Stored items
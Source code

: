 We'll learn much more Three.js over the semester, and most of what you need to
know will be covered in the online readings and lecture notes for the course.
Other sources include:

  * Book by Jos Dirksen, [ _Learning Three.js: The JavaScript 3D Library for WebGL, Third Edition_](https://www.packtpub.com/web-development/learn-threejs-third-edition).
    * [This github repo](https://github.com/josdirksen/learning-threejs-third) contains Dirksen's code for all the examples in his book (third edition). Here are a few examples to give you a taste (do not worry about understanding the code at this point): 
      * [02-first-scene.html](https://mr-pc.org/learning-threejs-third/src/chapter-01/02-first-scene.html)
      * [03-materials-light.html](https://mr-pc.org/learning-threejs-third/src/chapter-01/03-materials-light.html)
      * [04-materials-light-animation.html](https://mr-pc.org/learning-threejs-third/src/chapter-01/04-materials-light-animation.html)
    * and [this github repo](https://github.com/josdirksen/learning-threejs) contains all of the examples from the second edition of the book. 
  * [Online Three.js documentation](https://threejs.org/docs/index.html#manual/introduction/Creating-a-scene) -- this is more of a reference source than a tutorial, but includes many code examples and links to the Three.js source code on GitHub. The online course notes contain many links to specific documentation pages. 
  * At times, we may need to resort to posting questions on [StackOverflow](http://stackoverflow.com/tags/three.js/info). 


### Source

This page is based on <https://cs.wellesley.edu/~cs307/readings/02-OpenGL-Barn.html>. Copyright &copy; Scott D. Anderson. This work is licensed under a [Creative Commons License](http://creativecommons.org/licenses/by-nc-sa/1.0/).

---

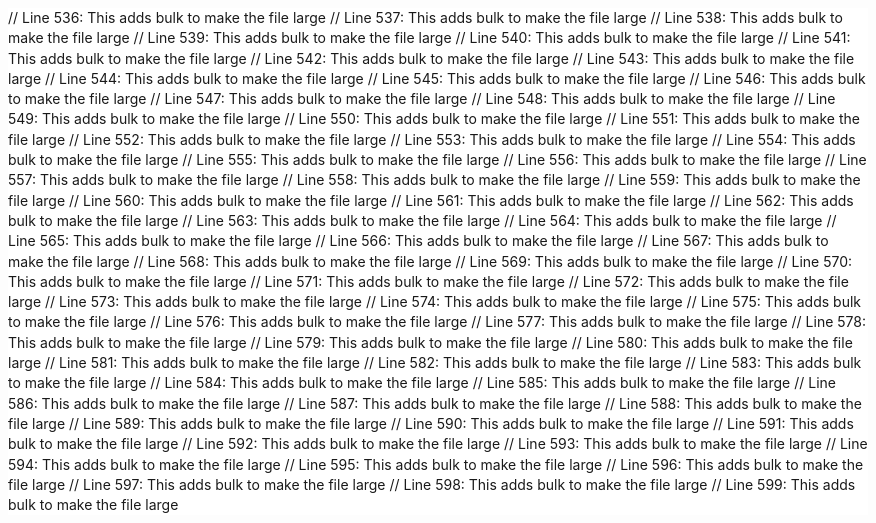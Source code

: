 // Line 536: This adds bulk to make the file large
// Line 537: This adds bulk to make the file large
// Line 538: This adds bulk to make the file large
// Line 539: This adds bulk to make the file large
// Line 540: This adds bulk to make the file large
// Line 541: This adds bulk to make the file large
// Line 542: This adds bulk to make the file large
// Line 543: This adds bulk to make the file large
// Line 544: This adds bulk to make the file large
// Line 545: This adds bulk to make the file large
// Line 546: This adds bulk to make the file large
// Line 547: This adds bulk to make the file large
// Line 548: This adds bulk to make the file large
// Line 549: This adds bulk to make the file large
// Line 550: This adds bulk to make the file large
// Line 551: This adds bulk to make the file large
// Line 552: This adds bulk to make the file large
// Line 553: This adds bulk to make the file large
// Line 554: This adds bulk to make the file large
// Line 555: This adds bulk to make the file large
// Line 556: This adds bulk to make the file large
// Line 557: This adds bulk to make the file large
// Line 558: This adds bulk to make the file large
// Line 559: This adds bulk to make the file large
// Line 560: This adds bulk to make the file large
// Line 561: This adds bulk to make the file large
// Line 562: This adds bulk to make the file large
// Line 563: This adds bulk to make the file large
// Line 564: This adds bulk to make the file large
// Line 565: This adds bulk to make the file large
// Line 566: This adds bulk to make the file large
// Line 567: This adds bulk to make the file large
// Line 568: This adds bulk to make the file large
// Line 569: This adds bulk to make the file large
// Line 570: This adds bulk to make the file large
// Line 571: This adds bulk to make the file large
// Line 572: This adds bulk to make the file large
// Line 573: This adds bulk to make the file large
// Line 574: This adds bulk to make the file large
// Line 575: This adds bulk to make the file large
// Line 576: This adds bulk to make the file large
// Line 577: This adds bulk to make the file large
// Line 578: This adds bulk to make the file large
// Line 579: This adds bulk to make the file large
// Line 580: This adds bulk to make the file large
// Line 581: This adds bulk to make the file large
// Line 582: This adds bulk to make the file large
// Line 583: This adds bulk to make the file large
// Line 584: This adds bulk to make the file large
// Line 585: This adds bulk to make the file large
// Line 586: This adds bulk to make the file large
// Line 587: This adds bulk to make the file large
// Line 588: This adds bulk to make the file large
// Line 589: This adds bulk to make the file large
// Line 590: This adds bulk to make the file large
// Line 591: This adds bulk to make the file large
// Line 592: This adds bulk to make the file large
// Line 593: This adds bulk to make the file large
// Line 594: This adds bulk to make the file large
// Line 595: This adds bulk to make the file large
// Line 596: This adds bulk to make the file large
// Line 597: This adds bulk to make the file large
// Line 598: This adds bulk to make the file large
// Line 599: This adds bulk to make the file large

| Work to complete |
Your task is to retype the entries verbatim, starting with the line that holds "Line 596: This" and stopping after the line that holds "Line 599: This".

| Worked solution |
// Line 596: This adds bulk to make the file large
// Line 597: This adds bulk to make the file large
// Line 598: This adds bulk to make the file large
// Line 599: This adds bulk to make the file large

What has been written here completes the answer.